If it's faster, try this
SELECT c.unit_id,c.name,c.auxenable,c.bias,c.feedback,c.gain,c.igain,
c.mode,c.reverse,c.setpoint,c.switch1,c.switch2,c.timeout,
c.valvetype,d.active,d.drive_1_s,d.drive_1_f,d.drive_2_s,
d.drive_2_f,d.mval,d.m4val,d.sw1,d.sw2,d.cycle,d.itemp,
d.error,d.aval,d.ts,c.ts,p.degree,c.outputa,c.outputb,
c.outputc,c.rawtemp
FROM config c, data d, prefs p
WHERE c.conf_id = '4'
AND d.conf_id = c.conf_id
AND p.conf_id = c.conf_id
AND d.ts = (SELECT max(dd.ts) FROM data dd WHERE dd.conf_id = '4');
If data.ts fields are not unique for the given conf_id, you can get more than
one row from this query, but then you can LIMIT it again.
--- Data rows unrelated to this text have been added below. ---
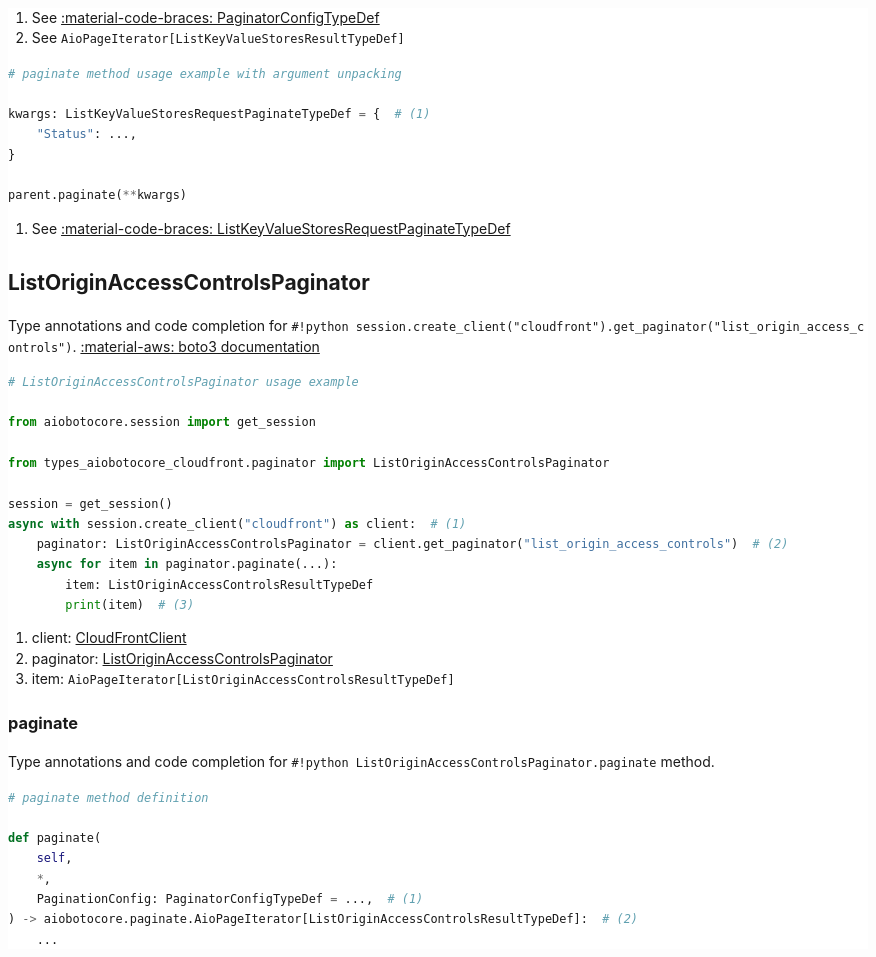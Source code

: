 1. See [:material-code-braces: PaginatorConfigTypeDef](./type_defs.md#paginatorconfigtypedef)
2. See `AioPageIterator[ListKeyValueStoresResultTypeDef]`


```python
# paginate method usage example with argument unpacking

kwargs: ListKeyValueStoresRequestPaginateTypeDef = {  # (1)
    "Status": ...,
}

parent.paginate(**kwargs)
```

1. See [:material-code-braces: ListKeyValueStoresRequestPaginateTypeDef](./type_defs.md#listkeyvaluestoresrequestpaginatetypedef)
## ListOriginAccessControlsPaginator

Type annotations and code completion for `#!python session.create_client("cloudfront").get_paginator("list_origin_access_controls")`.
[:material-aws: boto3 documentation](https://boto3.amazonaws.com/v1/documentation/api/latest/reference/services/cloudfront/paginator/ListOriginAccessControls.html#CloudFront.Paginator.ListOriginAccessControls)

```python
# ListOriginAccessControlsPaginator usage example

from aiobotocore.session import get_session

from types_aiobotocore_cloudfront.paginator import ListOriginAccessControlsPaginator

session = get_session()
async with session.create_client("cloudfront") as client:  # (1)
    paginator: ListOriginAccessControlsPaginator = client.get_paginator("list_origin_access_controls")  # (2)
    async for item in paginator.paginate(...):
        item: ListOriginAccessControlsResultTypeDef
        print(item)  # (3)
```

1. client: [CloudFrontClient](./client.md)
2. paginator: [ListOriginAccessControlsPaginator](./paginators.md#listoriginaccesscontrolspaginator)
3. item: `AioPageIterator[ListOriginAccessControlsResultTypeDef]`


### paginate

Type annotations and code completion for `#!python ListOriginAccessControlsPaginator.paginate` method.

```python
# paginate method definition

def paginate(
    self,
    *,
    PaginationConfig: PaginatorConfigTypeDef = ...,  # (1)
) -> aiobotocore.paginate.AioPageIterator[ListOriginAccessControlsResultTypeDef]:  # (2)
    ...
```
I think, that indices could be useful for finding min/max. PosgreSQL doesn't
seem do use them for that work. It would be easy with simple queries like
'SELECT max(ts) FROM data'.
Harder for more complex queries, say:
SELECT max(ts) FROM data WHERE conf_id = '4'
It wouldn't suffice to find the rightmost btree element, but if we had two
column index on (conf_id, ts)...? Search for rightmost ('4', X) ? Am I missing
something or this would be possible?
greetings for all postgresql developers and users!